**Your task**
The job is to find each line of the records below that includes the word "addAnnotatedClass" and copy it.

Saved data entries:
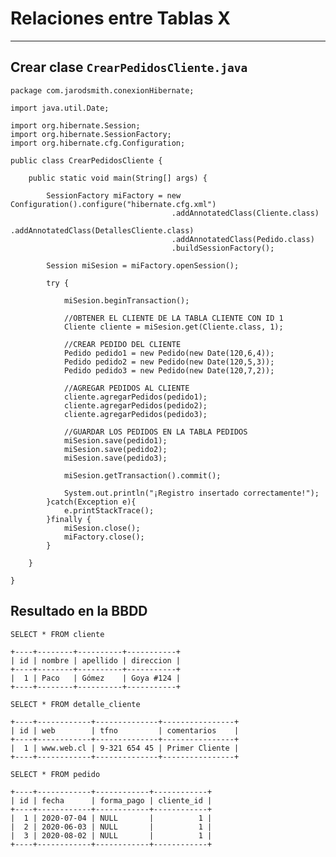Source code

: # Relaciones entre Tablas X

---

## Crear clase `CrearPedidosCliente.java`

    package com.jarodsmith.conexionHibernate;

    import java.util.Date;

    import org.hibernate.Session;
    import org.hibernate.SessionFactory;
    import org.hibernate.cfg.Configuration;

    public class CrearPedidosCliente {

        public static void main(String[] args) {
            
            SessionFactory miFactory = new Configuration().configure("hibernate.cfg.xml")
                                        .addAnnotatedClass(Cliente.class)
                                        .addAnnotatedClass(DetallesCliente.class)
                                        .addAnnotatedClass(Pedido.class)
                                        .buildSessionFactory();
            
            Session miSesion = miFactory.openSession();
            
            try {
                
                miSesion.beginTransaction();
                
                //OBTENER EL CLIENTE DE LA TABLA CLIENTE CON ID 1
                Cliente cliente = miSesion.get(Cliente.class, 1);
                
                //CREAR PEDIDO DEL CLIENTE
                Pedido pedido1 = new Pedido(new Date(120,6,4));
                Pedido pedido2 = new Pedido(new Date(120,5,3));
                Pedido pedido3 = new Pedido(new Date(120,7,2));
                
                //AGREGAR PEDIDOS AL CLIENTE
                cliente.agregarPedidos(pedido1);
                cliente.agregarPedidos(pedido2);
                cliente.agregarPedidos(pedido3);
                
                //GUARDAR LOS PEDIDOS EN LA TABLA PEDIDOS
                miSesion.save(pedido1);
                miSesion.save(pedido2);
                miSesion.save(pedido3);

                miSesion.getTransaction().commit();
                
                System.out.println("¡Registro insertado correctamente!");
            }catch(Exception e){
                e.printStackTrace();
            }finally {
                miSesion.close();
                miFactory.close();
            }

        }

    }


## Resultado en la BBDD

`SELECT * FROM cliente`

    +----+--------+----------+-----------+
    | id | nombre | apellido | direccion |
    +----+--------+----------+-----------+
    |  1 | Paco   | Gómez    | Goya #124 |
    +----+--------+----------+-----------+

`SELECT * FROM detalle_cliente`

    +----+------------+--------------+----------------+
    | id | web        | tfno         | comentarios    |
    +----+------------+--------------+----------------+
    |  1 | www.web.cl | 9-321 654 45 | Primer Cliente |
    +----+------------+--------------+----------------+

`SELECT * FROM pedido`

    +----+------------+------------+------------+
    | id | fecha      | forma_pago | cliente_id |
    +----+------------+------------+------------+
    |  1 | 2020-07-04 | NULL       |          1 |
    |  2 | 2020-06-03 | NULL       |          1 |
    |  3 | 2020-08-02 | NULL       |          1 |
    +----+------------+------------+------------+

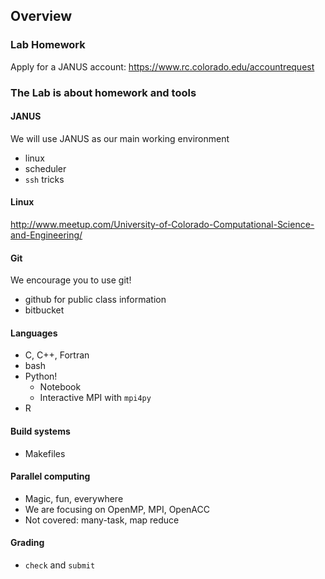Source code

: ## Overview

### Lab Homework

Apply for a JANUS account: https://www.rc.colorado.edu/accountrequest

### The Lab is about homework and tools

#### JANUS

We will use JANUS as our main working environment

- linux
- scheduler
- `ssh` tricks

#### Linux

http://www.meetup.com/University-of-Colorado-Computational-Science-and-Engineering/

#### Git

We encourage you to use git!
- github for public class information
- bitbucket

#### Languages

- C, C++, Fortran
- bash
- Python!
  - Notebook
  - Interactive MPI with `mpi4py`
- R

#### Build systems

- Makefiles

#### Parallel computing

- Magic, fun, everywhere
- We are focusing on OpenMP, MPI, OpenACC
- Not covered: many-task, map reduce

#### Grading

- `check` and `submit`



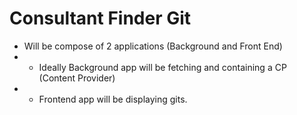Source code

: Consultant Finder Git
=====================

* Will be compose of 2 applications (Background and Front End)
* * Ideally Background app will be fetching and containing a CP (Content Provider)
* * Frontend app will be displaying gits.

**Your solution**
                                        .addAnnotatedClass(Cliente.class)
                                        .addAnnotatedClass(DetallesCliente.class)
                                        .addAnnotatedClass(Pedido.class)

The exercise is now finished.